The freedom of the press is actually derived from the fundamental right of human beings to voice out their opinions on issues in their communities. Primarily, this is captured in the  United Nations 1948 Universal Declaration of Human Rights which states that: "Everyone has the right to freedom of opinion and expression; this right includes freedom to hold opinions without interference, and to seek, receive, and impart information and ideas through any media regardless of frontiers."  Many member- nations of the global body have domesticated this right, and Nigeria is not an exception. It provides in Section 22 of the 1999 constitution that “the press, radio, television, and other agencies of the mass media shall at all times be free to uphold the fundamental objectives contained in the relevant chapter of the constitution and uphold the responsibility and accountability of the government to the people.” This is in recognition of the fact that without a free press, which has the capacity to hold government accountable, the essence of democracy will be lost.

In marking the World Press Freedom Day, UNESCO says the anniversary was an occasion “to evaluate press freedom around the world, to defend the media from attacks on their independence and to pay tribute to journalists who have lost their lives in the exercise of their profession.”  Also, the occasion provided an opportunity to remind the world that in some countries “publications are censored, fined, suspended, and closed down while journalists, editors and publishers are harassed, attacked, detained and even murdered.”  

According to UNESCO, in 2017 alone 79 journalists were assassinated worldwide while they carried out their legitimate assignments of gathering information for the public.

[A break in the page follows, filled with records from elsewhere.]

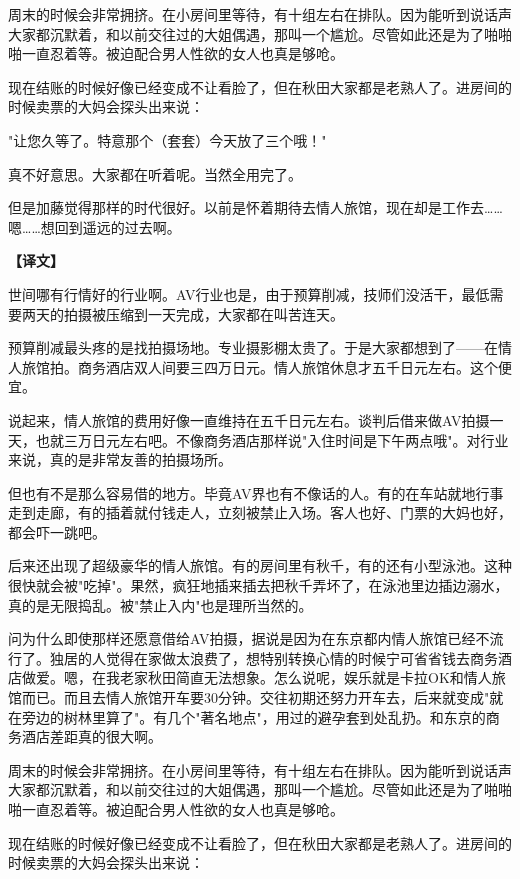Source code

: \documentclass[12pt,UTF8]{ctexbook}
\begin{document}
{{周末的时候会非常拥挤。在小房间里等待，有十组左右在排队。因为能听到说话声大家都沉默着，和以前交往过的大姐偶遇，那叫一个尴尬。尽管如此还是为了啪啪啪一直忍着等。被迫配合男人性欲的女人也真是够呛。

现在结账的时候好像已经变成不让看脸了，但在秋田大家都是老熟人了。进房间的时候卖票的大妈会探头出来说：

"让您久等了。特意那个（套套）今天放了三个哦！"

真不好意思。大家都在听着呢。当然全用完了。

但是加藤觉得那样的时代很好。以前是怀着期待去情人旅馆，现在却是工作去……嗯……想回到遥远的过去啊。
}

\vspace{2ex}
\parbox{0.9\linewidth}{
\textbf{【译文】}\par

世间哪有行情好的行业啊。AV行业也是，由于预算削减，技师们没活干，最低需要两天的拍摄被压缩到一天完成，大家都在叫苦连天。

预算削减最头疼的是找拍摄场地。专业摄影棚太贵了。于是大家都想到了——在情人旅馆拍。商务酒店双人间要三四万日元。情人旅馆休息才五千日元左右。这个便宜。

说起来，情人旅馆的费用好像一直维持在五千日元左右。谈判后借来做AV拍摄一天，也就三万日元左右吧。不像商务酒店那样说"入住时间是下午两点哦"。对行业来说，真的是非常友善的拍摄场所。

但也有不是那么容易借的地方。毕竟AV界也有不像话的人。有的在车站就地行事走到走廊，有的插着就付钱走人，立刻被禁止入场。客人也好、门票的大妈也好，都会吓一跳吧。

后来还出现了超级豪华的情人旅馆。有的房间里有秋千，有的还有小型泳池。这种很快就会被"吃掉"。果然，疯狂地插来插去把秋千弄坏了，在泳池里边插边溺水，真的是无限捣乱。被"禁止入内"也是理所当然的。

问为什么即使那样还愿意借给AV拍摄，据说是因为在东京都内情人旅馆已经不流行了。独居的人觉得在家做太浪费了，想特别转换心情的时候宁可省省钱去商务酒店做爱。嗯，在我老家秋田简直无法想象。怎么说呢，娱乐就是卡拉OK和情人旅馆而已。而且去情人旅馆开车要30分钟。交往初期还努力开车去，后来就变成"就在旁边的树林里算了"。有几个"著名地点"，用过的避孕套到处乱扔。和东京的商务酒店差距真的很大啊。

周末的时候会非常拥挤。在小房间里等待，有十组左右在排队。因为能听到说话声大家都沉默着，和以前交往过的大姐偶遇，那叫一个尴尬。尽管如此还是为了啪啪啪一直忍着等。被迫配合男人性欲的女人也真是够呛。

现在结账的时候好像已经变成不让看脸了，但在秋田大家都是老熟人了。进房间的时候卖票的大妈会探头出来说：

}}
\end{document}
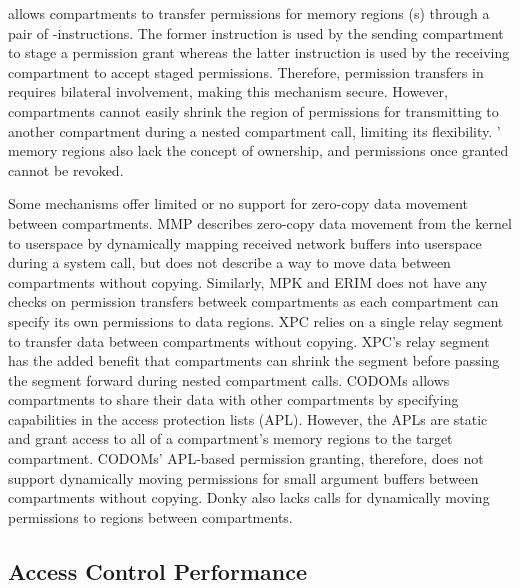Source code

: \seccells allows compartments to transfer permissions for memory 
regions (\cell{}s) through a pair of \scgrant-\screcv instructions.
The former instruction is used by the sending compartment to stage a 
permission grant whereas the latter instruction is used by the receiving
compartment to accept staged permissions.
Therefore, permission transfers in \seccells requires bilateral involvement,
making this mechanism secure.
However, compartments cannot easily shrink the region of permissions
for transmitting to another compartment during a nested compartment call,
limiting its flexibility.
\seccells' memory regions also lack the concept of ownership, and
permissions once granted cannot be revoked.

Some mechanisms offer limited or no support for zero-copy data
movement between compartments.
MMP describes zero-copy data movement from the kernel to userspace
by dynamically mapping received network buffers into userspace
during a  system call, but does not describe a way to
move data between compartments without copying.
Similarly, MPK and ERIM does not have any checks on permission 
transfers betweek compartments as each compartment can specify its 
own permissions to data regions.
XPC relies on a single relay segment to transfer data between
compartments without copying.
XPC's relay segment has the added benefit that compartments
can shrink the segment before passing the segment forward during
nested compartment calls.
CODOMs allows compartments to share their data with other compartments
by specifying capabilities in the access protection lists (APL).
However, the APLs are static and grant access to all of a compartment's
memory regions to the target compartment.
CODOMs' APL-based permission granting, therefore, does not support 
dynamically moving permissions for small argument buffers between
compartments without copying.
Donky also lacks calls for dynamically moving permissions to regions
between compartments.

\subsection{Access Control Performance}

Nigeria has had its own share of this unfortunate development. In 2017, two journalists were murdered under mysterious circumstances while 12 others were assaulted, according to data compiled by Nigeria’s International Press Centre (IPC). An assault of journalists has the tendency of curtailing the enthusiasm of journalists to carry out their jobs in accordance with the expectations of Nigerians and the country’s constitution. Therefore, we totally condemn those who use both state and non-state actors to attack and even kill journalists. In Nigeria, there are legal instruments which could be used to seek redress when journalists abuse the powers granted them under the constitution. We insist that those who are hurt by journalists should seek redress by resorting to the judiciary instead of taking the law into their hands by physically assaulting or even taking the lives of journalists.

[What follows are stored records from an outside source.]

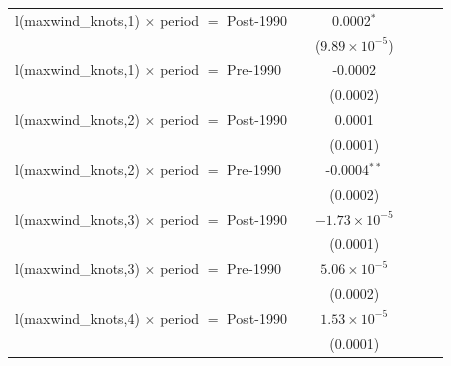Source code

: \begin{tabular}{lccccc}
   l(maxwind\_knots,1) $\times$ period $=$ Post-1990          &                & 0.0002$^{*}$            &                &                         &   \\   
                                                              &                & ($9.89\times 10^{-5}$)  &                &                         &   \\   
   l(maxwind\_knots,1) $\times$ period $=$ Pre-1990           &                & -0.0002                 &                &                         &   \\   
                                                              &                & (0.0002)                &                &                         &   \\   
   l(maxwind\_knots,2) $\times$ period $=$ Post-1990          &                & 0.0001                  &                &                         &   \\   
                                                              &                & (0.0001)                &                &                         &   \\   
   l(maxwind\_knots,2) $\times$ period $=$ Pre-1990           &                & -0.0004$^{**}$          &                &                         &   \\   
                                                              &                & (0.0002)                &                &                         &   \\   
   l(maxwind\_knots,3) $\times$ period $=$ Post-1990          &                & $-1.73\times 10^{-5}$   &                &                         &   \\   
                                                              &                & (0.0001)                &                &                         &   \\   
   l(maxwind\_knots,3) $\times$ period $=$ Pre-1990           &                & $5.06\times 10^{-5}$    &                &                         &   \\   
                                                              &                & (0.0002)                &                &                         &   \\   
   l(maxwind\_knots,4) $\times$ period $=$ Post-1990          &                & $1.53\times 10^{-5}$    &                &                         &   \\   
                                                              &                & (0.0001)                &                &                         &   \\   

\end{tabular}
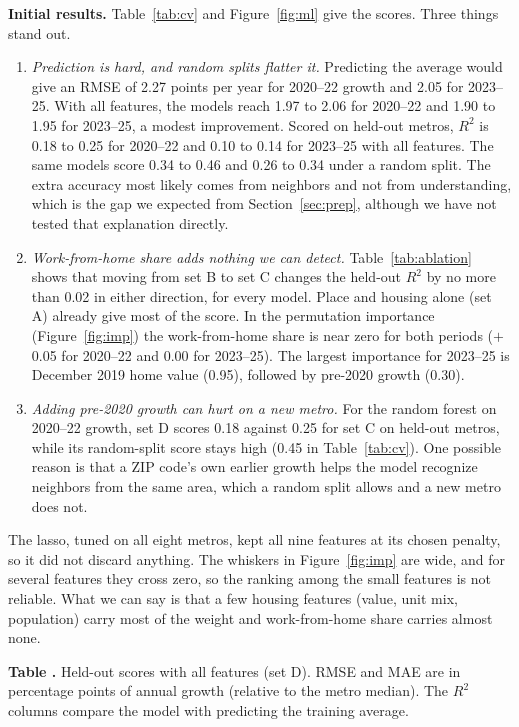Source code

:\documentclass[11pt]{article}
\newcounter{tabnum}
\newcommand{\tab}[3]{%
  \begin{table}[!tbp]\centering
  \refstepcounter{tabnum}\label{#2}%
  {\small\raggedright\textbf{Table \thetabnum.} #3\par}\vspace{3pt}
  
  \end{table}}
\begin{document}
\textbf{Initial results.} Table~\ref{tab:cv} and Figure~\ref{fig:ml} give the scores. Three things stand out.
\begin{enumerate}
\item \emph{Prediction is hard, and random splits flatter it.} Predicting the average would give an RMSE of 2.27 points per year
for 2020--22 growth and 2.05 for 2023--25. With all features, the models reach 1.97 to 2.06 for 2020--22 and 1.90 to 1.95 for 2023--25, a modest improvement. Scored on held-out metros, $R^2$ is 0.18 to 0.25 for
2020--22 and 0.10 to 0.14 for 2023--25 with all features. The same models score 0.34 to 0.46 and 0.26 to 0.34 under a random
split. The extra accuracy most likely comes from neighbors and not from understanding, which is the gap we expected from Section~\ref{sec:prep}, although we have not tested that explanation directly.
\item \emph{Work-from-home share adds nothing we can detect.} Table~\ref{tab:ablation} shows that moving from set B to set C
changes the held-out $R^2$ by no more than 0.02 in either direction, for every model. Place and housing alone (set A) already give
most of the score. In the permutation importance (Figure~\ref{fig:imp}) the work-from-home share is near zero for both periods
($+$0.05 for 2020--22 and 0.00 for 2023--25). The largest importance for 2023--25 is December 2019 home value (0.95), followed
by pre-2020 growth (0.30).
\item \emph{Adding pre-2020 growth can hurt on a new metro.} For the random forest on 2020--22 growth, set D scores 0.18 against 0.25
for set C on held-out metros, while its random-split score stays high (0.45 in Table~\ref{tab:cv}). One possible reason is that a ZIP code's own earlier growth helps
the model recognize neighbors from the same area, which a random split allows and a new metro does not.
\end{enumerate}
The lasso, tuned on all eight metros, kept all nine features at its chosen penalty, so it did not discard anything. The whiskers in
Figure~\ref{fig:imp} are wide, and for several features they cross zero, so the ranking among the small features is not reliable.
What we can say is that a few housing features (value, unit mix, population) carry most of the weight and work-from-home share
carries almost none.

\tab{t_m_cv}{tab:cv}{Held-out scores with all features (set D). RMSE and MAE are in percentage points of annual growth
(relative to the metro median). The $R^2$ columns compare the model with predicting the training average.}
\end{document}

Journalists, on their part, should ensure that they carry out their jobs in accordance with the principles and ethics of the journalism profession. It is a known fact that every freedom comes with its measure of responsibilities. Journalists should, therefore, ensure that they have evidence for whatever stories they write and publish, they should be fair to all the parties involved and should ensure balance. Journalists should ensure they carry out their tasks in the interest of the public, not selfish or other parochial interests. Above all, we call on all arms of government – the legislature, executive and judiciary – to provide the right atmosphere for free press to thrive in Nigeria.